It began life back in 1993 as a play and was rewritten as a novel in 2017, which explains my initial impression being that of a recently revised early novel. Before it occurs to anyone that I may mean early novel in dismissive terms - given that Silent Dawn is also self-published - I should clarify that it does certain things which first efforts tend to do in so much as that the narrative has a loose, somewhat improvised feel and we seem to get a lot of new characters complete with physical descriptions introduced before anything has really started moving. With hindsight I can see some of this may be the trail left by the journey from stage to page - a journey which, I hasten to add, makes a lot of sense given the sheer geographical range of this thing
Beyond these details, Silent Dawn reads like a self-published early novel by someone who really knows how to write.
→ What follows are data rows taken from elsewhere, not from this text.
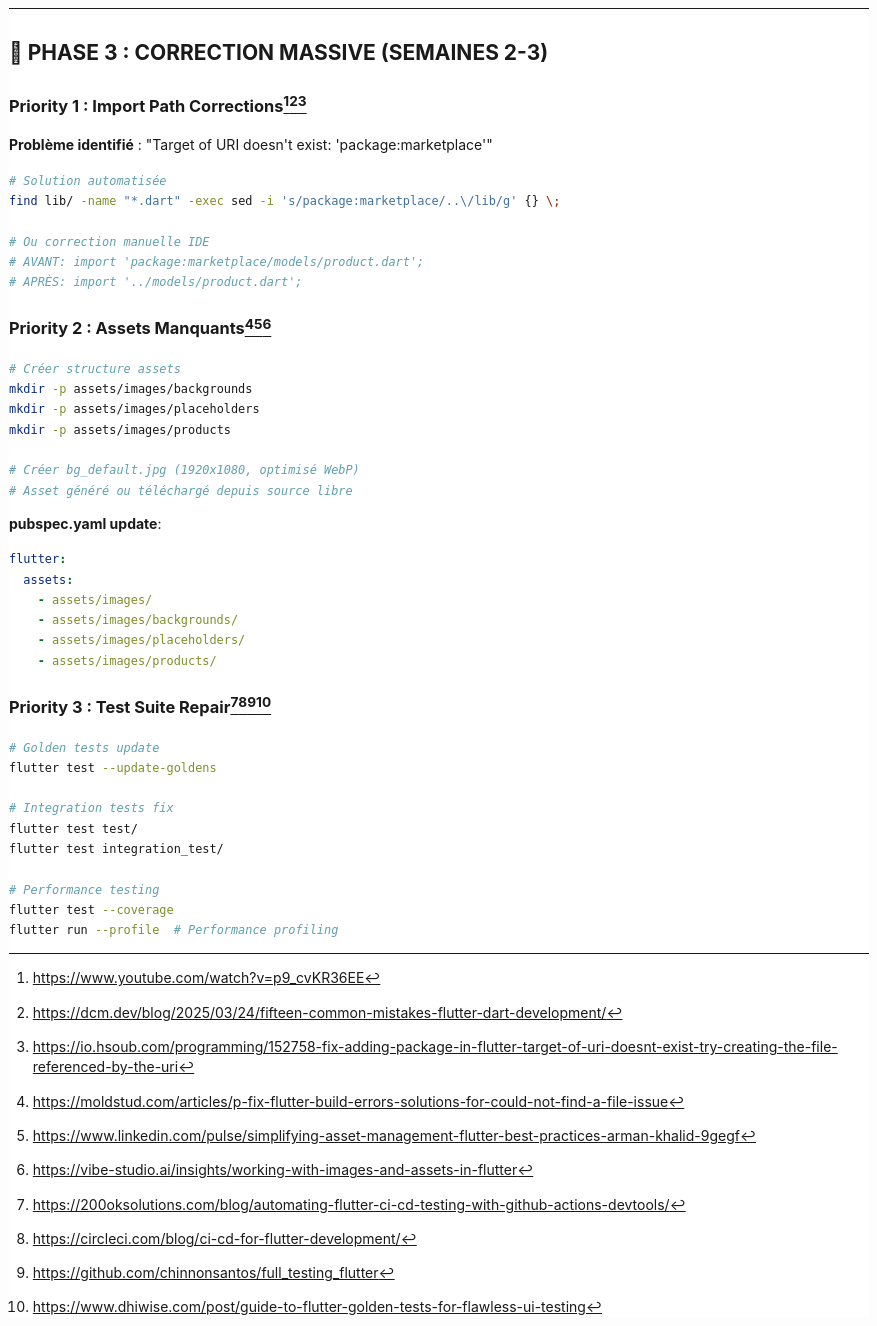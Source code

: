 
***

## 🔧 **PHASE 3 : CORRECTION MASSIVE (SEMAINES 2-3)**

### **Priority 1 : Import Path Corrections**[^13][^14][^15]

**Problème identifié** : "Target of URI doesn't exist: 'package:marketplace'"

```bash
# Solution automatisée
find lib/ -name "*.dart" -exec sed -i 's/package:marketplace/..\/lib/g' {} \;

# Ou correction manuelle IDE
# AVANT: import 'package:marketplace/models/product.dart';
# APRÈS: import '../models/product.dart';
```


### **Priority 2 : Assets Manquants**[^16][^17][^18]

```bash
# Créer structure assets
mkdir -p assets/images/backgrounds
mkdir -p assets/images/placeholders  
mkdir -p assets/images/products

# Créer bg_default.jpg (1920x1080, optimisé WebP)
# Asset généré ou téléchargé depuis source libre
```

**pubspec.yaml update**:

```yaml
flutter:
  assets:
    - assets/images/
    - assets/images/backgrounds/
    - assets/images/placeholders/
    - assets/images/products/
```


### **Priority 3 : Test Suite Repair**[^19][^20][^21][^22]

```bash
# Golden tests update
flutter test --update-goldens

# Integration tests fix
flutter test test/
flutter test integration_test/

# Performance testing
flutter test --coverage
flutter run --profile  # Performance profiling
```


[^1]: https://200oksolutions.com/blog/blog-flutter-3-32-new-features/
[^2]: https://codewithandrea.com/newsletter/may-2025/
[^3]: https://salehtz.ir/flutter_3_32_0/
[^4]: https://pub.dev/packages/device_info_plus/versions/9.1.2/changelog
[^5]: https://pub.dev/packages/package_info_plus/versions/4.2.0/changelog
[^6]: https://pub.dev/packages/device_info_plus/changelog
[^7]: https://docs.flutter.dev/release/breaking-changes/android-java-gradle-migration-guide
[^8]: https://github.com/flutter/flutter/issues/146033
[^9]: https://docs.flutter.dev/release/breaking-changes/flutter-gradle-plugin-apply
[^10]: https://stackoverflow.com/questions/70919127/your-project-requires-a-newer-version-of-the-kotlin-gradle-plugin-android-stud
[^11]: https://docs.flutter.dev/release/breaking-changes/kotlin-version
[^12]: https://stackoverflow.com/questions/78053126/flutter-newer-version-of-the-kotlin-gradle-plugin
[^13]: https://www.youtube.com/watch?v=p9_cvKR36EE
[^14]: https://dcm.dev/blog/2025/03/24/fifteen-common-mistakes-flutter-dart-development/
[^15]: https://io.hsoub.com/programming/152758-fix-adding-package-in-flutter-target-of-uri-doesnt-exist-try-creating-the-file-referenced-by-the-uri
[^16]: https://moldstud.com/articles/p-fix-flutter-build-errors-solutions-for-could-not-find-a-file-issue
[^17]: https://www.linkedin.com/pulse/simplifying-asset-management-flutter-best-practices-arman-khalid-9gegf
[^18]: https://vibe-studio.ai/insights/working-with-images-and-assets-in-flutter
[^19]: https://200oksolutions.com/blog/automating-flutter-ci-cd-testing-with-github-actions-devtools/
[^20]: https://circleci.com/blog/ci-cd-for-flutter-development/
[^21]: https://github.com/chinnonsantos/full_testing_flutter
[^22]: https://www.dhiwise.com/post/guide-to-flutter-golden-tests-for-flawless-ui-testing
[^23]: https://tuto-flutter.fr/guide/mettre-en-place-proguard-r8-dans-flutter
[^24]: https://moldstud.com/articles/p-how-to-effectively-handle-ssl-certificate-errors-in-flutter-apps
[^25]: https://moldstud.com/articles/p-r8-the-next-evolution-in-obfuscation-for-enhanced-android-security
[^26]: https://vibe-studio.ai/insights/secure-networking-certificate-pinning-and-mtls
[^27]: https://moldstud.com/articles/p-how-to-reduce-image-size-and-boost-performance-in-flutter-applications
[^28]: https://blog.stackademic.com/boosting-flutter-app-startup-time-best-practices-for-lightning-fast-launches-12dd9beb7f7a
[^29]: https://www.bacancytechnology.com/blog/flutter-performance
[^30]: https://www.bacancytechnology.com/blog/database-migration-best-practices
[^31]: https://www.essentialdesigns.net/news/ultimate-guide-to-risk-mitigation-in-data-migration
[^32]: https://www.matellio.com/blog/cloud-migration-risks/
[^33]: AUDIT_TECHNIQUE_APPROFONDI_2025.md
[^34]: AUDIT_ARCHITECTURE_COMPLETE.md
[^35]: https://arxiv.org/pdf/2407.03880.pdf
[^36]: http://arxiv.org/pdf/1911.09388.pdf
[^37]: https://arxiv.org/pdf/2110.07889.pdf
[^38]: https://arxiv.org/pdf/2105.02389.pdf
[^39]: http://arxiv.org/pdf/2401.07053.pdf
[^40]: http://arxiv.org/pdf/2401.09906.pdf
[^41]: https://arxiv.org/pdf/2301.04563.pdf
[^42]: https://arxiv.org/pdf/1812.04894.pdf
[^43]: https://arxiv.org/abs/2103.09728v1
[^44]: https://www.ej-eng.org/index.php/ejeng/article/download/2740/1221
[^45]: https://ir.cwi.nl/pub/31600/31600.pdf
[^46]: https://arxiv.org/pdf/2111.05132.pdf
[^47]: http://arxiv.org/pdf/2411.04387.pdf
[^48]: http://arxiv.org/pdf/2502.11708.pdf
[^49]: http://arxiv.org/pdf/2404.17818.pdf
[^50]: http://arxiv.org/pdf/1906.02882.pdf
[^51]: https://arxiv.org/pdf/2008.07069.pdf
[^52]: https://arxiv.org/pdf/2501.02875.pdf
[^53]: https://arxiv.org/pdf/2207.01124.pdf
[^54]: https://arxiv.org/pdf/2201.08201.pdf
[^55]: https://flexxited.com/blog/is-flutter-dead-in-2025-googles-roadmap-and-app-development-impact
[^56]: https://www.aubergine.co/insights/upgrade-the-flutter-version
[^57]: https://vocal.media/01/top-best-practices-for-migrating-to-flutter-in-2025
[^58]: https://docs.flutter.dev/release/breaking-changes
[^59]: https://docs.flutter.dev/release/release-notes/release-notes-3.32.0
[^60]: https://www.bacancytechnology.com/blog/flutter-for-enterprise
[^61]: https://www.technaureus.com/blog-detail/flutter-latest-version-explained
[^62]: https://flutterdesk.com/flutter-roadmap/
[^63]: https://docs.flutter.dev/install/archive
[^64]: https://leancode.co/blog/list-of-enterprise-companies-using-flutter
[^65]: https://docs.flutter.dev/release/release-notes
[^66]: https://www.sphinx-solution.com/blog/guide-for-flutter-app-development/
[^67]: https://www.linkedin.com/pulse/why-you-should-update-flutter-3327the-latest-version-right-haider-ali-ptpwc
[^68]: https://www.reddit.com/r/FlutterDev/comments/1jrz4cd/googles_flutter_roadmap_has_been_updated_for_2025/
[^69]: https://flutternest.com/blog/flutter-mobile-app-development-guide
[^70]: https://www.linkedin.com/pulse/2025s-top-10-flutter-app-development-companies-disruptive-portfolios-kybwc
[^71]: https://arxiv.org/pdf/2210.03986.pdf
[^72]: http://arxiv.org/pdf/2502.15599.pdf
[^73]: http://arxiv.org/pdf/2404.14823.pdf
[^74]: http://arxiv.org/pdf/2402.14471.pdf
[^75]: http://arxiv.org/pdf/2411.10559.pdf
[^76]: https://arxiv.org/pdf/1906.08691.pdf
[^77]: https://dl.acm.org/doi/pdf/10.1145/3597503.3623337
[^78]: http://arxiv.org/pdf/2412.03905.pdf
[^79]: https://arxiv.org/pdf/2502.04147.pdf
[^80]: https://eprints.whiterose.ac.uk/202769/1/fse23.pdf
[^81]: http://arxiv.org/pdf/2310.12337.pdf
[^82]: http://arxiv.org/pdf/2408.01134.pdf
[^83]: https://arxiv.org/pdf/2202.04762.pdf
[^84]: https://dl.acm.org/doi/pdf/10.1145/3649860
[^85]: http://arxiv.org/pdf/2404.13295.pdf
[^86]: https://arxiv.org/pdf/2112.00858.pdf
[^87]: https://arxiv.org/pdf/2310.15971.pdf
[^88]: https://arxiv.org/pdf/2402.02961.pdf
[^89]: https://sourcebae.com/blog/flutter-build-fails-flutter_web_authcompiledebugkotlin-compilation-error/
[^90]: https://stackoverflow.com/questions/74257397/getting-dart-import-error-in-flutter-app-upon-upgrading
[^91]: https://stackoverflow.com/questions/79680745/how-do-i-fix-build-failed-with-an-exception/79680766
[^92]: https://community.flutterflow.io/widgets-and-design/post/target-of-uri-doesn-t-exist-KnetIQcEnx8fRy7
[^93]: https://www.reddit.com/r/flutterhelp/comments/152rf81/error_importing_flutter_testtest_api_packages/
[^94]: https://www.alphabold.com/how-to-revive-outdated-flutter-packages-and-avoid-build-failures/
[^95]: https://onecompiler.com/questions/433atv8pz/target-of-uri-doesn-t-exist-package-flutter-cupertino-dart
[^96]: https://stackoverflow.com/questions/69409725/i-have-an-error-for-import-package-in-flutter
[^97]: https://dev.to/summiya_ali/5-common-flutter-errors-and-how-to-fix-them-2025-4da9
[^98]: https://www.reddit.com/r/flutterhelp/comments/15s177s/imported_package_not_detected_target_of_uri/
[^99]: https://stackoverflow.com/questions/64585003/flutter-compile-error-inside-android-studio
[^100]: https://stackoverflow.com/questions/44909653/visual-studio-code-target-of-uri-doesnt-exist-packageflutter-material-dart
[^101]: https://docs.flutter.dev/release/release-notes/release-notes-3.35.0
[^102]: https://gist.github.com/minhcasi/2362b8ed369738cea2bf10a57ac569e1
[^103]: https://github.com/fluttercommunity/plus_plugins/issues/3662
[^104]: https://arxiv.org/pdf/2408.01810.pdf
[^105]: https://arxiv.org/pdf/2406.01339.pdf
[^106]: https://zenodo.org/records/4730032/files/SetDroid.pdf
[^107]: https://www.mdpi.com/1424-8220/22/19/7572/pdf?version=1665316759
[^108]: https://arxiv.org/pdf/2405.15752.pdf
[^109]: https://arxiv.org/pdf/1801.02716.pdf
[^110]: https://arxiv.org/pdf/2308.05549.pdf
[^111]: https://arxiv.org/pdf/2208.13417.pdf
[^112]: https://arxiv.org/pdf/2209.10062.pdf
There's a minor issue with formatting, the indention of paragraphs and where it occurs, which I gather is pretty much standard for anyone self-publishing from Microsoft documents; and it's distracting, but not so much as to detract from a novel which otherwise writhes with confidence. As for the usual crimes of the self-published - inactive non-sentences, inept grammar or spelling, absence of proofing, crowd pleasing pop culture references, narrative developments which would transparently prefer to have been on telly, and so on and so forth - we suffer nothing of the sort in this book. Particularly impressive is that in Pastor Stanshall we have an irredeemable monster who, without ever becoming even remotely sympathetic, is easily understood; so his evil - which is the optimum strength fully leaded version - is believable where, in less capable hands, it could easily have slipped over into pantomime. There are many finely struck balancing acts going on here, which I suspect I only even noticed through having read at least a couple of novels by authors who weren't up to the job.
Silent Dawn is a hard-boiled satire set amongst warring factions of the US population about a thousand years from now. It's not exactly post-apocalypse, but civilisation is a thing of the past and daily life is otherwise about as bad as it can possibly be - rape, pillage, no law, few utilities despite the government still being hidden away somewhere, and a shitload of praising Jesus while passing ammunition. It's like William Burroughs' take on Mick Norman's Hell's Angel books, directed by John Waters, soundtrack by Motorhead - but better. There isn't a whole lot of rib-tickling, and yet it's darkly funny throughout; and certain caricatures which rarely amount to anything more than a groanfest of recycled clichés - not least evangelical preachers and good ol' boys - are delivered as readable and even wildly entertaining, which is a rare thing in my experience. Whatever I read, as soon as the Texan shows up, I'm usually about thirty pages from throwing it across the room and switching to something else, which didn't happen this time.